Talk:ParseString2List

From Second Life Wiki
Jump to navigation Jump to search

Hi Strife,

you did a really good job with this contribution. I just added a description of this script to 'LSL Script Library' section in Category 'LSL Library', but stumbled over this entry's name.

Why didn't you just name it 'ParseString2List' according to the standard naming conventions for functions?

Greetz --Huney Jewell 04:02, 18 September 2007 (PDT)

Not really sure, was pretty tired by the time I made that contribution. The function naming standard is a bit informal. Seemed like a good idea at the time... which was after having spent many hours on a jet. I wrote it and posted it while I should have been packing for my trip last week, thanks for putting it in the library. -- Strife Onizuka 21:22, 18 September 2007 (PDT)

Strife, maybe you misunderstood. What I'd like to say, is just concerning the name of this entry (not it's function): 'Parse String To List' instead of 'ParseString2List' as usual for LSL Functions.

Greetz --Huney Jewell 01:39, 19 September 2007 (PDT)

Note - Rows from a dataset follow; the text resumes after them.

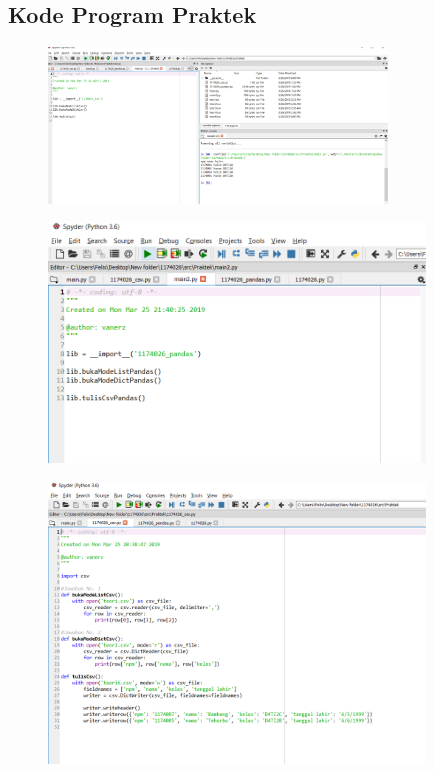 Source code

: \subsection{Kode Program Praktek}
\begin{figure}[H]
	\includegraphics[width=9cm]{figures/4/1174026/Praktek/k1.png}
	\centering
\end{figure}
\begin{figure}[H]
	\includegraphics[width=10cm]{figures/4/1174026/Praktek/k2.png}
	\centering
\end{figure}
\begin{figure}[H]
	\includegraphics[width=10cm]{figures/4/1174026/Praktek/k3.png}
	\centering
\end{figure}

Ah. In that Light it seems like a good idea to sync them. I'll move the pages. -- Strife Onizuka 11:04, 19 September 2007 (PDT)

Optimized

I wrote an optimized version for kicks, it should work but I haven't tested it yet. -- Strife Onizuka

Tested and posting on main page. -- Strife Onizuka 16:29, 19 September 2007 (PDT)

How it works

Here is a break down of how this function works (the source is highly optimized and obscures the methods used)

Steps
  1. Set the initial value of index to the first character in the string.
  2. Generate a list that contains the first occurrence of each separator and spacer (along with a pointer back to the spacer/separator).
  3. Sort the list by first occurrence.
  4. Pop the first item off the list. If the occurrence is before index goto Step 7
  5. Add the preceding non-spacer/separator text to the output list. If it is a spacer, add the spacer to the output list too.
  6. Advance the index pointer to the first character after the spacer/separator.
  7. Find the next occurrence of the spacer/separator and if it exists push it onto the far end of the list.
  8. Goto step 3 if spacer/separator occurrence list is not empty.
  9. Return the output list with the addition of any remaining text
Optimizations
  • Instead of using a strided list containing the spacer/separator and an integer we use just a single integer. The low bits are the index of the spacer/separator, the high bits are the occurrence position. This has the added benefit that it solves the problem of ensuring the proper behavior when collisions happen. The low bits restore the original order when collisions occur.
  • While it would be easy to add a special loop for the purpose of checking the following entries in the list to see if their occurrence indexes are now invalid (due to being less than index) it would require more code. The runtime speed gained needs to be balanced against the size requirements of the code.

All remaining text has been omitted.